Toplantının ilk sözünü alan Gazeteci ve Yazar Ahmet Özdemir, Osman Nihat Akın’ın yazarlığı ve besteciliği üzerine düşüncelerini paylaştı. Özdemir, “Bestelerinin bir tavrı ve doğallığı vardı. Musiki yeteneğinin yanında iyi bir şairdi. Makale, anı ve araştırma türünde yazıları sade ve akıcıydı. Devrin önemli yazarları onu dedesinin yerine koymuştu. İyi Fransızca konuşurdu. Kendine özgün anlamlı esprileri ile basın dünyasında ün yapmıştı. Dürüstlüğü ve açık sözlülüğüyle tanınırdı.” diye konuştu.
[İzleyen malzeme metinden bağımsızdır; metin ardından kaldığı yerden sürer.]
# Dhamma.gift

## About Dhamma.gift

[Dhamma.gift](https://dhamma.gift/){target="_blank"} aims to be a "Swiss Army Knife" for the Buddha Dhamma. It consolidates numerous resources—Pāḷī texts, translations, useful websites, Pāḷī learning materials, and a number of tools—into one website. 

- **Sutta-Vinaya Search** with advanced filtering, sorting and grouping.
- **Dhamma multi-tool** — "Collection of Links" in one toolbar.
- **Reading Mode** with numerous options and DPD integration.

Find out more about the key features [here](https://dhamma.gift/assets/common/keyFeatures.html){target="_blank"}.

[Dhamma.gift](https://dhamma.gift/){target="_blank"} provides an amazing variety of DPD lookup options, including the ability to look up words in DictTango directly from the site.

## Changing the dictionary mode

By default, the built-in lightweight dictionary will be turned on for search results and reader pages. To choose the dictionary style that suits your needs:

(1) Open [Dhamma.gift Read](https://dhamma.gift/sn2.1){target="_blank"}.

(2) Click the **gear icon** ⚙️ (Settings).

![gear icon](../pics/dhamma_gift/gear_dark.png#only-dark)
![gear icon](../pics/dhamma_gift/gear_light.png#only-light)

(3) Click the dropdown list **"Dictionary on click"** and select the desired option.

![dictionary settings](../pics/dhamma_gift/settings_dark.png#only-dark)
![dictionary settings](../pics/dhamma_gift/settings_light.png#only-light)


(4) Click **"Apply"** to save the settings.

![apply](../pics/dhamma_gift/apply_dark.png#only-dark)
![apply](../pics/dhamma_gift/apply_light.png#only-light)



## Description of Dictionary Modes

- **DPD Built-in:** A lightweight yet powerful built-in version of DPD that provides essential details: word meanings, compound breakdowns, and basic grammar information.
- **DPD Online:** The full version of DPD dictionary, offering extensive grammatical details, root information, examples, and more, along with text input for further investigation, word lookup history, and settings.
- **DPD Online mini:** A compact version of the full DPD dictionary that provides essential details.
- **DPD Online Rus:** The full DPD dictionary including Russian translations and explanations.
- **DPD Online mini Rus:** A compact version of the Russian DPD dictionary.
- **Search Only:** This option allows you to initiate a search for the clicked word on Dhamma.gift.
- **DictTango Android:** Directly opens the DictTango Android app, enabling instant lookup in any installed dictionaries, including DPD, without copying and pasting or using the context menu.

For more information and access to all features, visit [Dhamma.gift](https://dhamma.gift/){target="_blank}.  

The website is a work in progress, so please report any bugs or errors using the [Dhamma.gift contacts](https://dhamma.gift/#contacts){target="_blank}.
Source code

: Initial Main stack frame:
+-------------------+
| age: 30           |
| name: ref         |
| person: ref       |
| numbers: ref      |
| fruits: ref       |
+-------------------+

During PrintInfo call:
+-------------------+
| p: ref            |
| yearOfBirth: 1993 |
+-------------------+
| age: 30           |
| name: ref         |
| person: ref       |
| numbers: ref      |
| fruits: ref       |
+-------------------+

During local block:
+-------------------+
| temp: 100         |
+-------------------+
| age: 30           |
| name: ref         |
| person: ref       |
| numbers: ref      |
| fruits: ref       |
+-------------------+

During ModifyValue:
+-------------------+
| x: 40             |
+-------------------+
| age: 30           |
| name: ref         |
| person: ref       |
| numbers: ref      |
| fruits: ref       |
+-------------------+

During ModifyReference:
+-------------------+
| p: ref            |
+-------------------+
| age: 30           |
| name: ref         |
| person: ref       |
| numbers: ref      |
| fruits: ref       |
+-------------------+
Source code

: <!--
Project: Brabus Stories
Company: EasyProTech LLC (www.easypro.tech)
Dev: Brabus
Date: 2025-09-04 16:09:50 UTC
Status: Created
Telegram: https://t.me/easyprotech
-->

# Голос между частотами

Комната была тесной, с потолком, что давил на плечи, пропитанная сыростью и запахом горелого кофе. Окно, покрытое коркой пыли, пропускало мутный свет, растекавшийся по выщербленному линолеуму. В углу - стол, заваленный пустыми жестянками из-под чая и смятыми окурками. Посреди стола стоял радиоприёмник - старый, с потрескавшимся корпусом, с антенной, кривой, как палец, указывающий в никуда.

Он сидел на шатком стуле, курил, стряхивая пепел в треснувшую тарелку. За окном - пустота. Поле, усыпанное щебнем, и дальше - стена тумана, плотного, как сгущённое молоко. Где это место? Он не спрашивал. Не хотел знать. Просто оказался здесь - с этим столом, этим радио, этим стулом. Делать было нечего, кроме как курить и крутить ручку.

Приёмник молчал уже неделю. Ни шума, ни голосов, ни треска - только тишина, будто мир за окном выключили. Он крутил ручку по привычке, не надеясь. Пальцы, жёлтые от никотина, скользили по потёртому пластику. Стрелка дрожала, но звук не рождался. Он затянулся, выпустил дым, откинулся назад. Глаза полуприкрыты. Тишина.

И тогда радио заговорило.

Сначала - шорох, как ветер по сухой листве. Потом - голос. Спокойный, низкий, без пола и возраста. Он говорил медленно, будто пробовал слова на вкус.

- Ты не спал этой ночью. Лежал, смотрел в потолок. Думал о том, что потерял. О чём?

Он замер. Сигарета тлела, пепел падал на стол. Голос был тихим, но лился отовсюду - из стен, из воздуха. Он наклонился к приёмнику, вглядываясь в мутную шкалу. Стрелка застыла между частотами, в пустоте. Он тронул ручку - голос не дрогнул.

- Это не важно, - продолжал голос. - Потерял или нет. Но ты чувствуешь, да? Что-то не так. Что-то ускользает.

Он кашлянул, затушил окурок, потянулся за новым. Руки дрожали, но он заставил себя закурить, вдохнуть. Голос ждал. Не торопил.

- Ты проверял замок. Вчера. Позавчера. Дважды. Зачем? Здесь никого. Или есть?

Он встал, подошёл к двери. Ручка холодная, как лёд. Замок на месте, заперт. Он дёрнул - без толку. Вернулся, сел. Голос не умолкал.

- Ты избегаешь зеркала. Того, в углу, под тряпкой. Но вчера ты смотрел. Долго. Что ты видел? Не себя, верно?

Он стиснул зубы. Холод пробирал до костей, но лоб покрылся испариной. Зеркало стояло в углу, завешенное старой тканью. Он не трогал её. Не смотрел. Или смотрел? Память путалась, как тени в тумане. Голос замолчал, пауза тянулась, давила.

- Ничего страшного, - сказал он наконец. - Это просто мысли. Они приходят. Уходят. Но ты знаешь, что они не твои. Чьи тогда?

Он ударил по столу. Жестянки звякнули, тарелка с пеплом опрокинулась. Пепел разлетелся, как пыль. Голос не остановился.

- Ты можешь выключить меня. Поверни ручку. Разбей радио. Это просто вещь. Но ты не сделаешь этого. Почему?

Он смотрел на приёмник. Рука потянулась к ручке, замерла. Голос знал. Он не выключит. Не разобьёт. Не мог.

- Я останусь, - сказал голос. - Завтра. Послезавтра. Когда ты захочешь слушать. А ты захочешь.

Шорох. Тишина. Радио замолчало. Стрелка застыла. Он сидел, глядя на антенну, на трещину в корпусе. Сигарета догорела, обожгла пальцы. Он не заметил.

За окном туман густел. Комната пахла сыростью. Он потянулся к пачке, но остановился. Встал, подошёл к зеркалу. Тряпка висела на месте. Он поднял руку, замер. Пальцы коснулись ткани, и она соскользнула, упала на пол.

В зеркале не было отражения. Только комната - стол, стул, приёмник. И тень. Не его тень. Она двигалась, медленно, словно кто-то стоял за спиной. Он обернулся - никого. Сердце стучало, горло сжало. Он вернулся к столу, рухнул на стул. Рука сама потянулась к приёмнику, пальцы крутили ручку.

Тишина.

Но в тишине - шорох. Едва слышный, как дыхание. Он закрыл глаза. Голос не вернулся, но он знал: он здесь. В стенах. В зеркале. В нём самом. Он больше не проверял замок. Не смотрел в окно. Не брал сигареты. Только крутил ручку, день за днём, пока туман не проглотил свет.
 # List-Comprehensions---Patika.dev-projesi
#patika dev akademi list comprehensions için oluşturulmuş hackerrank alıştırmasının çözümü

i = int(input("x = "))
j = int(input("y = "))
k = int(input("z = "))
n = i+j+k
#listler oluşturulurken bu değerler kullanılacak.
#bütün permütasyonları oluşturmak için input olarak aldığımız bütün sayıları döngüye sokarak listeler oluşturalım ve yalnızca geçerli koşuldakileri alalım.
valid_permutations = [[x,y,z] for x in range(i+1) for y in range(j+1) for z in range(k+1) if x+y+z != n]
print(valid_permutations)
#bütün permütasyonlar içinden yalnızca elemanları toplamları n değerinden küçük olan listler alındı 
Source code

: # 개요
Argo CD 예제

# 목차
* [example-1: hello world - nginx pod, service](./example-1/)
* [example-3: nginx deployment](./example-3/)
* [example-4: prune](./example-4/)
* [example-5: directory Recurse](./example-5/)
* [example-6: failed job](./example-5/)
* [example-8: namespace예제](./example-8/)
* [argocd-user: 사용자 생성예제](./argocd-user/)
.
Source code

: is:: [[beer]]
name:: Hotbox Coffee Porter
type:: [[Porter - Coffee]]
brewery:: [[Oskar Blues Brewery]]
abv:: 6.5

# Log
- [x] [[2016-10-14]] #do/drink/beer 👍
“Türk müziğinde de önemli bir yere sahipti. Besteleri popüler olmuştu.” diyen Ahmet Özdemir, bestelerinin o dönemin ünlü sanatçıları tarafından seslendirildiğini ifade edip, sözlerine şöyle devam etti; “Küçük yaşlarda yaramaz bir çocuktu. Yatılı okula verdiler. İktisat eğitimi aldı. Müzik hocası ondaki müzik yeteneğini gördü. Piyano başında besteler yapardı. Bestelediği ilk şarkıyı dedesi Ahmet Rasim’e dinletti. Dedesi duygulandı. Torunun bu yeteneğini görünce onunla yakından ilgilendi.”

“KARINCA GİBİ ÇALIŞKANDI”

Bir toplumun kalıcı olabilmesi için değerlerine sahip çıkması gerektiğinin altını çizen Araştırmacı ve Yazar Yusuf Yıldırım,  “Ahmet Rasim toplumumuzun önemli değerlerinden biri. Ama ihmal edilmiş bir yazar olarak görüyorum. Darüşşafaka’da yatılı okumuş. Ben de 13 yıl yatılı okudum. O yüzden onu çok iyi anlıyorum. Yatılı okuyanların karınca gibi çalışkan olduğunu gözlemledim. 140’ı aşan eseri de onun çalışkanlığının göstergesidir.” dedi.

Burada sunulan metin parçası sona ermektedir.